• WHAT YOU SHOULD DO: What is needed here is an exact repetition of the records below, beginning at the line that has "First let's break" and stopping after the line that has "As you may see".
*** Block opens ***
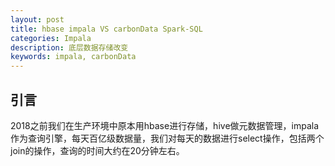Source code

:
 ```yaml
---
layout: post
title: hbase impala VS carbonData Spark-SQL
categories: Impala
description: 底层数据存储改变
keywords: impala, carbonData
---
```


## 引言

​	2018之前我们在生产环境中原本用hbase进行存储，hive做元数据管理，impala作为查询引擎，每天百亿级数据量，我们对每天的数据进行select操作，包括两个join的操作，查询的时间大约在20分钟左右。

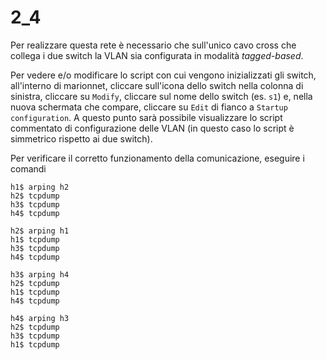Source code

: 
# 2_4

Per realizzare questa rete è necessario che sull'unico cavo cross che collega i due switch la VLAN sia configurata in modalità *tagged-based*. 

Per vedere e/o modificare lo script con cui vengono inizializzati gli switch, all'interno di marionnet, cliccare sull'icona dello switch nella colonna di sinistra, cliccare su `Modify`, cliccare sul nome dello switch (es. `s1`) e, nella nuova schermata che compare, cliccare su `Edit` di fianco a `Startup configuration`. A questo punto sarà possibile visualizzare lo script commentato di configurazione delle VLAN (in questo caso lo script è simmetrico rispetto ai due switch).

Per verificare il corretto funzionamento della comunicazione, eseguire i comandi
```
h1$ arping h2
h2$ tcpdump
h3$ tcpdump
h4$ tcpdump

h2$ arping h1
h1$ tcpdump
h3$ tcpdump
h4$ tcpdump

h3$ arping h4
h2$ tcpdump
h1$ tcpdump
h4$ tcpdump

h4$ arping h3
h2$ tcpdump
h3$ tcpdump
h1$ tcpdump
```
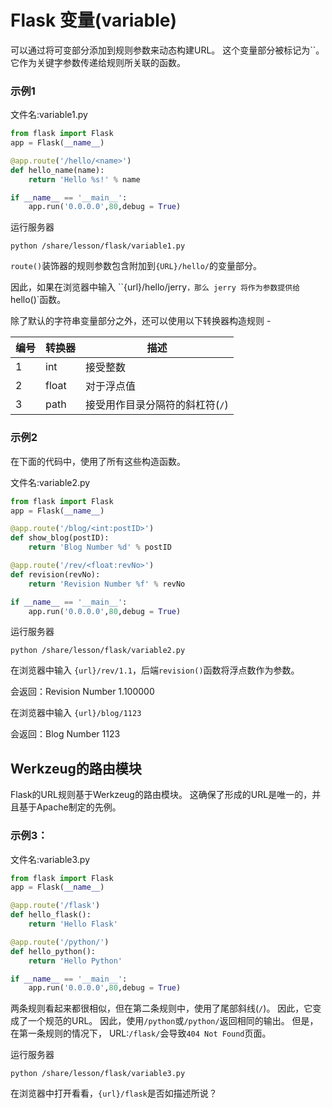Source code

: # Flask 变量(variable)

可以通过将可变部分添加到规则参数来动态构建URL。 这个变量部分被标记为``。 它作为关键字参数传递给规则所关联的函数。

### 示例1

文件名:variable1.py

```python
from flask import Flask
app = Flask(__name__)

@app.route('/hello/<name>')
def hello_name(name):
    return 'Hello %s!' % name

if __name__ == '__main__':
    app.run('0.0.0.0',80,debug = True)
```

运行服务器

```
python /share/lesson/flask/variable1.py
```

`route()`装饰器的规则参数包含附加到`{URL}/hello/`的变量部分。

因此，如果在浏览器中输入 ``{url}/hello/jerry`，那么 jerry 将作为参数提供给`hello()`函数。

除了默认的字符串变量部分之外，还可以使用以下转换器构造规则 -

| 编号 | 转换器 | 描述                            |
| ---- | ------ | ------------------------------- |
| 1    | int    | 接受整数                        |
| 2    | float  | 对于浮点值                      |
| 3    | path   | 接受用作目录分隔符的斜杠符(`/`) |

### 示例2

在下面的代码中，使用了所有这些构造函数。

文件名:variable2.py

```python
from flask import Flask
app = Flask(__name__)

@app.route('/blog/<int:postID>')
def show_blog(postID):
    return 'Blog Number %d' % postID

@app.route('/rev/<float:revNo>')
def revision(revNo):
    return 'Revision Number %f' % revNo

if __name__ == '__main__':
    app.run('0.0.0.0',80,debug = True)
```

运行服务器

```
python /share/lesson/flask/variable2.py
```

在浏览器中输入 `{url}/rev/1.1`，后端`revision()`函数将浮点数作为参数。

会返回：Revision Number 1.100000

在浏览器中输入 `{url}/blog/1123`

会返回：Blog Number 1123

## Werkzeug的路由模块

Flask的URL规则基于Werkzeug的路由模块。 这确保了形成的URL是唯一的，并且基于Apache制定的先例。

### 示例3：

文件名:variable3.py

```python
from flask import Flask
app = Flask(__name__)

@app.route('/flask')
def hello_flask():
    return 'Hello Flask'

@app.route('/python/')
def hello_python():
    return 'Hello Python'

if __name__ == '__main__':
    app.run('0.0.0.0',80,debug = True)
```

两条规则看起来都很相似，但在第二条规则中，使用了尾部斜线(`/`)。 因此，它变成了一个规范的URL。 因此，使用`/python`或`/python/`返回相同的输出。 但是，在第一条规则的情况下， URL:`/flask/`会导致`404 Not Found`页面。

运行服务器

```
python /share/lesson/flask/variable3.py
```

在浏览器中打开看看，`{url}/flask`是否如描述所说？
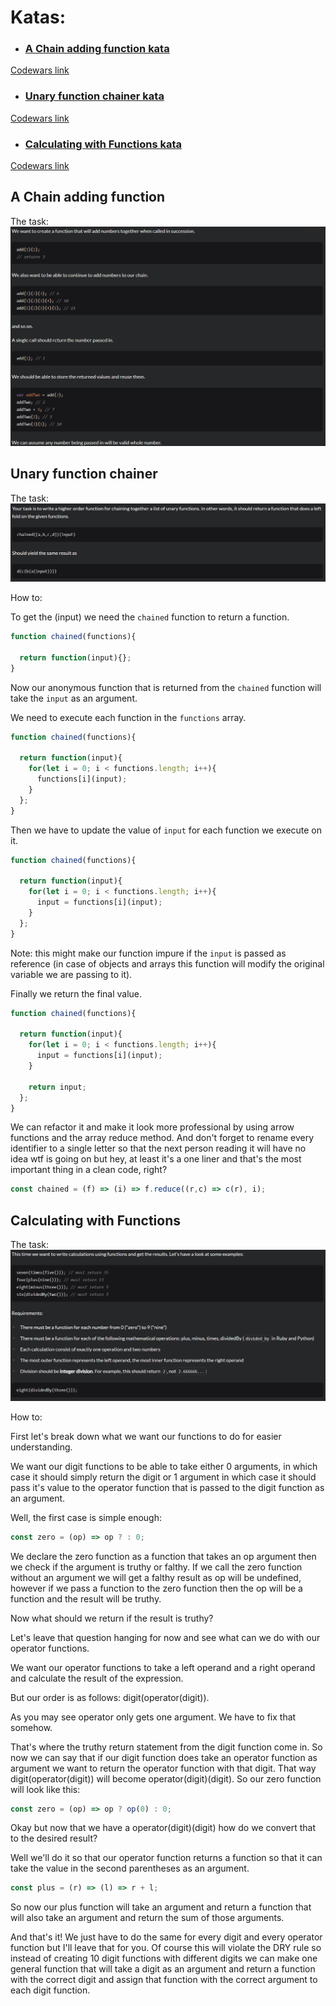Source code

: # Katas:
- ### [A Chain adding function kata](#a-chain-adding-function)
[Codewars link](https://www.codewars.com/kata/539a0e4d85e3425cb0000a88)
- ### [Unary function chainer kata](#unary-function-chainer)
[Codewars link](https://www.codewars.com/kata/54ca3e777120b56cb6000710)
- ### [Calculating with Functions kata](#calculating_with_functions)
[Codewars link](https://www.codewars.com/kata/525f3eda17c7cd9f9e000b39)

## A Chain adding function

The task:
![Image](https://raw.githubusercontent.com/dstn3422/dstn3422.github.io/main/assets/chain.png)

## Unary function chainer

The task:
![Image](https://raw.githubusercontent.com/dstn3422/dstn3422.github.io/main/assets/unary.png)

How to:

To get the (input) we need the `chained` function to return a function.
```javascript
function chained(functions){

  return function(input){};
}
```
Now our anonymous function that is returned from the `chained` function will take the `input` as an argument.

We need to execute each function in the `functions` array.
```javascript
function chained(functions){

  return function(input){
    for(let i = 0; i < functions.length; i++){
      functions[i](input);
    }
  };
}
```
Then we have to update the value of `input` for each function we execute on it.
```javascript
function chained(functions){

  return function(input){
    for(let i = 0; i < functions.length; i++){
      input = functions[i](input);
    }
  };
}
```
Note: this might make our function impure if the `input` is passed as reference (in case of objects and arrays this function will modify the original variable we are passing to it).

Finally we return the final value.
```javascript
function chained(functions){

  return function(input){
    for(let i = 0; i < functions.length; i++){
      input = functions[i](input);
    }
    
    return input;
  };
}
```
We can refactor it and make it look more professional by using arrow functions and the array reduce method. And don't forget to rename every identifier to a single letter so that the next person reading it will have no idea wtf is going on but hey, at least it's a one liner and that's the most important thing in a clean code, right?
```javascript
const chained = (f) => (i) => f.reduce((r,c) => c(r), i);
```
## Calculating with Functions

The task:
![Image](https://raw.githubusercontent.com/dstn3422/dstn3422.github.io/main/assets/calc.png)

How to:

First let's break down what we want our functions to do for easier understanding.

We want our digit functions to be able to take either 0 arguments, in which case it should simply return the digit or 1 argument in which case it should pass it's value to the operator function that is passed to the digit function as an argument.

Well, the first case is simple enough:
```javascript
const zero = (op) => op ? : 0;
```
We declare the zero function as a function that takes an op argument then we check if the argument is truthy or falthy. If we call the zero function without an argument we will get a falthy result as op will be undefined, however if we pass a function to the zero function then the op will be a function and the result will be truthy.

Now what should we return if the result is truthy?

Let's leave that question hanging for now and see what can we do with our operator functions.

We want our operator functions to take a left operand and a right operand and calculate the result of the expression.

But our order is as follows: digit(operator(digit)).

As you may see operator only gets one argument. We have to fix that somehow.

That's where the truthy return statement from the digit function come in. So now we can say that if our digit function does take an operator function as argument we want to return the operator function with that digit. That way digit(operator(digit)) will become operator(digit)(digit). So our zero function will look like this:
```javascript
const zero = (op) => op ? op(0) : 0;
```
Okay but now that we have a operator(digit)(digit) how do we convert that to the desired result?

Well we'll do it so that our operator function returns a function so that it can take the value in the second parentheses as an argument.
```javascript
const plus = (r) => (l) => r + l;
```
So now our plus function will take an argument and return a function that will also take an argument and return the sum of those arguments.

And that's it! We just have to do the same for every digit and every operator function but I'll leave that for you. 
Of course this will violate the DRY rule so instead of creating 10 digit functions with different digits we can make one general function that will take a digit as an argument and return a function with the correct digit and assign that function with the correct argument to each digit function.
*** Block closes ***
*** Block opens ***
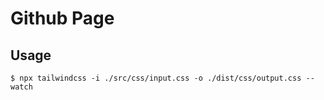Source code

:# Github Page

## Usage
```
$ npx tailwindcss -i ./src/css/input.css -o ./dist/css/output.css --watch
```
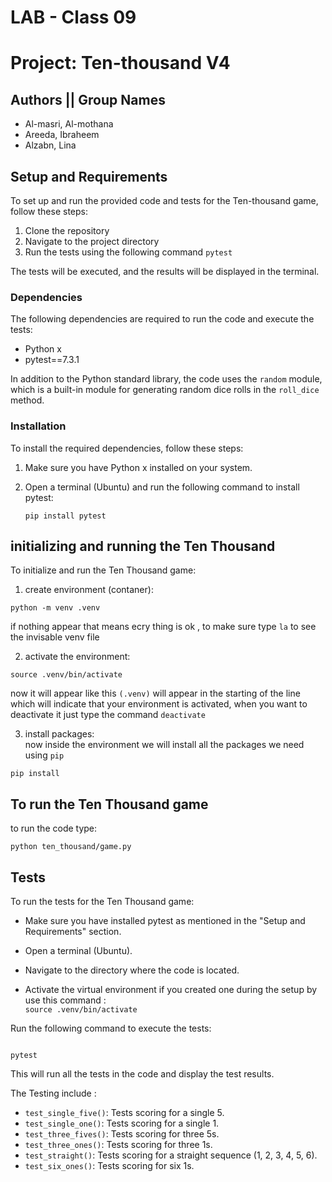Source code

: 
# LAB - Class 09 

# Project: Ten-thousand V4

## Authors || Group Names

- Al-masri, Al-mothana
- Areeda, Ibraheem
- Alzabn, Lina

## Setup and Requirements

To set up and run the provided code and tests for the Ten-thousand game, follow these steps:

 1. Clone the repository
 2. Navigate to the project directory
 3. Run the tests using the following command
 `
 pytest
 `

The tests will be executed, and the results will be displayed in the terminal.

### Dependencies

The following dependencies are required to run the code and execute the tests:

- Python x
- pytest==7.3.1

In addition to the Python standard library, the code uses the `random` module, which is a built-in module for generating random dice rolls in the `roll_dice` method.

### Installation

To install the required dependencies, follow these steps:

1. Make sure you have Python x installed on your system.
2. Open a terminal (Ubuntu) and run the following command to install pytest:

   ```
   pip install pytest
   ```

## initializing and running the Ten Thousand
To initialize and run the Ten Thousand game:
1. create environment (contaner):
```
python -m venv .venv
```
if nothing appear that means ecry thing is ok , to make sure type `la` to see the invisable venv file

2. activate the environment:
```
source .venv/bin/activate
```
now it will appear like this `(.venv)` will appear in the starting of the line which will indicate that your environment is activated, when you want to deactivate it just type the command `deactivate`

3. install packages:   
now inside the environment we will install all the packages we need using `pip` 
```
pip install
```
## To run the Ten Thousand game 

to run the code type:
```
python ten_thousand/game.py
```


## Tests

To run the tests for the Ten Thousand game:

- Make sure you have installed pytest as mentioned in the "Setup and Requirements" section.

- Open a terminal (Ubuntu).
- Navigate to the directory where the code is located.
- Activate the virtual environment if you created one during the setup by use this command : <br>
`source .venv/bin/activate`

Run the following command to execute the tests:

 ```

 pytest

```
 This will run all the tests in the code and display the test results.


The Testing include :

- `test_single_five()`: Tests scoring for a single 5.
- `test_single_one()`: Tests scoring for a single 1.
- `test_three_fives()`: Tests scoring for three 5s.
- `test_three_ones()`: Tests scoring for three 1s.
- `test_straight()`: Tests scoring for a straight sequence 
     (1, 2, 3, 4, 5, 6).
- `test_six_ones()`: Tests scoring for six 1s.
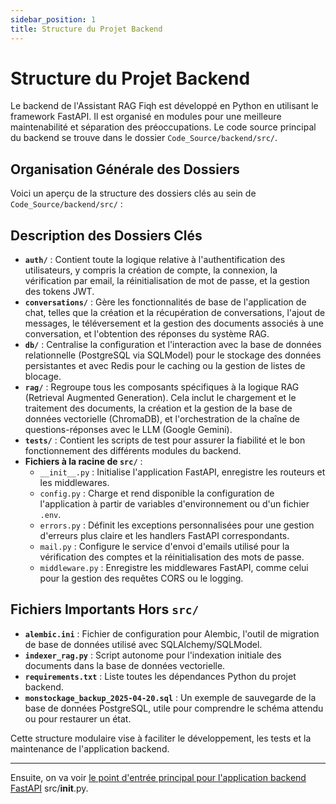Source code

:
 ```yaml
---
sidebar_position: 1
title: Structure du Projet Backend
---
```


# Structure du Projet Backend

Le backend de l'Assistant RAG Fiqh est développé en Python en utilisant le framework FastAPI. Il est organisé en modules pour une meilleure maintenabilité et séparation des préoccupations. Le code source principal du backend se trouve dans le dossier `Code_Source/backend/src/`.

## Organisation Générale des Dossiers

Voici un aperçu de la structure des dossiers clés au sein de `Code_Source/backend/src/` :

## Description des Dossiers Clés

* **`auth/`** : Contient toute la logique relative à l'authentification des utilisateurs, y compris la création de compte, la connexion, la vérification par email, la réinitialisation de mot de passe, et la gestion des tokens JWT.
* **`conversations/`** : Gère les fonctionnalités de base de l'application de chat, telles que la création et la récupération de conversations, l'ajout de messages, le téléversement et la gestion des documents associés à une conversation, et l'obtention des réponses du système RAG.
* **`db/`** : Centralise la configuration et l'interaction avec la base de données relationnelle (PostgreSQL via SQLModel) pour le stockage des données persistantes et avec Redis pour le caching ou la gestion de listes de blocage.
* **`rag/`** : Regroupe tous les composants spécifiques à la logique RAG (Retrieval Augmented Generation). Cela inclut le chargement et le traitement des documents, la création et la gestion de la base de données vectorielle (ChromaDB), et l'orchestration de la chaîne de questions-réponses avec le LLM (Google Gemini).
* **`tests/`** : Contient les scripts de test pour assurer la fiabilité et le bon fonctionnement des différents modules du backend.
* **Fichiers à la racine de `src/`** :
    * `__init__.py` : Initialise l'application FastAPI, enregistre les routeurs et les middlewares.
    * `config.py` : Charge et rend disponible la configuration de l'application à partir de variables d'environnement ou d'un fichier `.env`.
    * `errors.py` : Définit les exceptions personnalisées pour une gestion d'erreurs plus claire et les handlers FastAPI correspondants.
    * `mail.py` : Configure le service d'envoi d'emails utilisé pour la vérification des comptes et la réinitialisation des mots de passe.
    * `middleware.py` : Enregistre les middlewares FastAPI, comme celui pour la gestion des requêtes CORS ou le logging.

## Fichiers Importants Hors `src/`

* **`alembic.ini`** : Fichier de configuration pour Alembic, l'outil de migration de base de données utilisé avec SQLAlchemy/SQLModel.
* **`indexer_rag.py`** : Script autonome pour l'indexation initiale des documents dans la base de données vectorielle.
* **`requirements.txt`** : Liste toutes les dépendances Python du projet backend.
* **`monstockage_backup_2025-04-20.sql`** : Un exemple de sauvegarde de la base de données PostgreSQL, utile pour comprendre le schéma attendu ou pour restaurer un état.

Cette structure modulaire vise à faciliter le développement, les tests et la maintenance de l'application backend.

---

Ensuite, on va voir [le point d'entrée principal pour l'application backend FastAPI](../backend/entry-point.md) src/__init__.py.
*** Block closes ***
• EXPECTED ANSWER:
First let's break down what we want our functions to do for easier understanding.

We want our digit functions to be able to take either 0 arguments, in which case it should simply return the digit or 1 argument in which case it should pass it's value to the operator function that is passed to the digit function as an argument.

Well, the first case is simple enough:
```javascript
const zero = (op) => op ? : 0;
```
We declare the zero function as a function that takes an op argument then we check if the argument is truthy or falthy. If we call the zero function without an argument we will get a falthy result as op will be undefined, however if we pass a function to the zero function then the op will be a function and the result will be truthy.

Now what should we return if the result is truthy?

Let's leave that question hanging for now and see what can we do with our operator functions.

We want our operator functions to take a left operand and a right operand and calculate the result of the expression.

But our order is as follows: digit(operator(digit)).

As you may see operator only gets one argument. We have to fix that somehow.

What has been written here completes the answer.